Who would guess, unless he were expressly told so, that Aquinas regarded acedia as a sin against the third commandment? He was in fact so far from considering idleness as the opposite of the ethos of work that he simply interprets it as an offense against the commandment in which we are called upon to have “the peace of the mind of God.” . . .

Idleness, in the old sense of the word, so far from being synonymous with leisure, is more nearly the inner prerequisite which renders leisure impossible: it might be described as the utter absence of leisure, or the very opposite of leisure. Leisure is only possible when a man is at one with himself, when he acquiesces in his own being, whereas the essence of acedia is the refusal to acquiesce in one’s own being. Idleness and the incapacity for leisure correspond with one another. Leisure is the contrary of both.

Leisure, it must be clearly understood, is a mental and spiritual attitude—it is not simply the result of external factors, it is not the inevitable result of spare time, a holiday, a weekend or a vacation.
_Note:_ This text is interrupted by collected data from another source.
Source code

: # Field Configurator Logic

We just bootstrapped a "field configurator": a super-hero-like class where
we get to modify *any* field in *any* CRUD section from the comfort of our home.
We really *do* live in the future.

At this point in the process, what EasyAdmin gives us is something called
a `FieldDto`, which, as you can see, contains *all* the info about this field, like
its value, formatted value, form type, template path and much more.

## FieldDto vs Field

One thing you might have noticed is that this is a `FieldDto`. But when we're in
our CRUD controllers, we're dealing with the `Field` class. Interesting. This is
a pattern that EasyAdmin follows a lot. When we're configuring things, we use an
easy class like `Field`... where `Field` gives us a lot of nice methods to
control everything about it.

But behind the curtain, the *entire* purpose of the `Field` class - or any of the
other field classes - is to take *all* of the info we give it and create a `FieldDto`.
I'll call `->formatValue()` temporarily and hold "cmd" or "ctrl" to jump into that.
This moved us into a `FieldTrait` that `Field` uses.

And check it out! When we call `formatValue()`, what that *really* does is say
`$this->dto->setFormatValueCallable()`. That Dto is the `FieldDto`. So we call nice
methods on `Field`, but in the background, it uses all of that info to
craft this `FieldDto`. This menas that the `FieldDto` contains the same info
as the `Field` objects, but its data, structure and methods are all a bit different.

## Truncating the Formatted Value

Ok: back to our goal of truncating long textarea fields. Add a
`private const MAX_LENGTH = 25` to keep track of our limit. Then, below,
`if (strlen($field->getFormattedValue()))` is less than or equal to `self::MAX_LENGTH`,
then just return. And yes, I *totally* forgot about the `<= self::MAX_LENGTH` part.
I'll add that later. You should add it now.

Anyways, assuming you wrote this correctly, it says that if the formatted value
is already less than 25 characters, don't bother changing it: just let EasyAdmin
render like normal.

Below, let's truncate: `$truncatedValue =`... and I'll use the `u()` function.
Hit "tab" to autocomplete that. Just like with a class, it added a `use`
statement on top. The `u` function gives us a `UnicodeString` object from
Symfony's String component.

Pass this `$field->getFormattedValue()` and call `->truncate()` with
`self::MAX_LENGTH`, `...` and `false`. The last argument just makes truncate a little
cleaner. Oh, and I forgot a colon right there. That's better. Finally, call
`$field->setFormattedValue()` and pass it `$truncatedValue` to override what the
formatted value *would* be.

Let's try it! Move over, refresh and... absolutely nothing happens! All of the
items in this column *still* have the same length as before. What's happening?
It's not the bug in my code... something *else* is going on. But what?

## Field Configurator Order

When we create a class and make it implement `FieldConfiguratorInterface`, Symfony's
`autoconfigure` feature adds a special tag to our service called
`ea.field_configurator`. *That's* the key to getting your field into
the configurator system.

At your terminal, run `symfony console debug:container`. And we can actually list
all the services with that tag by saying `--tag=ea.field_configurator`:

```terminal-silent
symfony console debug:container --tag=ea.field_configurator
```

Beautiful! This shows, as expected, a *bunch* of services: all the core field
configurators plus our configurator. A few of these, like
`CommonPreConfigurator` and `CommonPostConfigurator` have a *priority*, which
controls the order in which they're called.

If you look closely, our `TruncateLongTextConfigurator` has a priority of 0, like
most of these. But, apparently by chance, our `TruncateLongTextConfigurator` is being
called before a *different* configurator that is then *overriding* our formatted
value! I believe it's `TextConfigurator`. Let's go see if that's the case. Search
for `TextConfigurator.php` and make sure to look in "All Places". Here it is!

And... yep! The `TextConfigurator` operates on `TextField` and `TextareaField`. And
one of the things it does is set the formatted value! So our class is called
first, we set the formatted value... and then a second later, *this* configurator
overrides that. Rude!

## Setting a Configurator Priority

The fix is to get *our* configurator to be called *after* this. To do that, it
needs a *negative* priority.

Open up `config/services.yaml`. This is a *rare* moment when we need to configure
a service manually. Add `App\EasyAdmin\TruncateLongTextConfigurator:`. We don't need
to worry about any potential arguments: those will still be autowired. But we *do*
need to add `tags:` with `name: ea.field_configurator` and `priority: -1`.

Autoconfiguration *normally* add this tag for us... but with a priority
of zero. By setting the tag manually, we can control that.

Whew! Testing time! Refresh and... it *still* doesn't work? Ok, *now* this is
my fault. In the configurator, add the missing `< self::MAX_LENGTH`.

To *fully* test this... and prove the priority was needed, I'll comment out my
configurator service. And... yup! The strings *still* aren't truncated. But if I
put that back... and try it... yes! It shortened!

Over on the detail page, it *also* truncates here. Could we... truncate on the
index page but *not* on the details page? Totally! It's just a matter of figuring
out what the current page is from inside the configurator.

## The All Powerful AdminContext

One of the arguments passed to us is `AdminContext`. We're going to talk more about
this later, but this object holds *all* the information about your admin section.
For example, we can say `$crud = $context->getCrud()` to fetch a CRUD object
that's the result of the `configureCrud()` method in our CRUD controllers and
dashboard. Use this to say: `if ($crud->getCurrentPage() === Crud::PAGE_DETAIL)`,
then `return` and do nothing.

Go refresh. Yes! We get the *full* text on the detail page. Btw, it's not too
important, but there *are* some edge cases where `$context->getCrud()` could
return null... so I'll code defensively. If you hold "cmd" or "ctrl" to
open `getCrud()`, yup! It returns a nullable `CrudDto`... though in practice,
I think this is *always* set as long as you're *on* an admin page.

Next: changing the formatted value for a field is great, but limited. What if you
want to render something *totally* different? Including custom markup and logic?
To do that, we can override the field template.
It is, in the first place, an attitude of mind, a condition of the soul, and as such utterly contrary to the ideal of “worker” . . . .

In the foregoing sections leisure was tentatively defined and outlined in its ideal form. It now remains to consider the problem of realizing its “hopes,” of its latent powers of gaining acceptance, and its possible impetus in history. The practical problem involved might be stated thus: Is it possible, from now on, to maintain and defend, or even to reconquer, the right and claims of leisure, in face of the claims of “total labor” that are invading every sphere of life? Leisure, it must be remembered, is not a Sunday afternoon idyll, but the preserve of freedom, of education and culture, and of that undiminished humanity which views the world as a whole. In other words, is it going to be possible to save men from becoming officials and functionaries and “workers” to the exclusion of all else? Can that possibly be done, and if so in what circumstances? There is no doubt of one thing: the world of the “worker” is taking shape with dynamic force—with such a velocity that, rightly or wrongly, one is tempted to speak of demonic force in history. . . .

There is, however, a fact which from the vantage-point we have now reached must be strikingly clear and significant, and it is this: whereas the “total work” State declares all un-useful work “undesirable,” and even expropriates free time in the service of work, there is one Institution in the world which forbids useful activity, and servile work, on particular days, and in this way prepares, as it were, a sphere for a non-proletarian existence.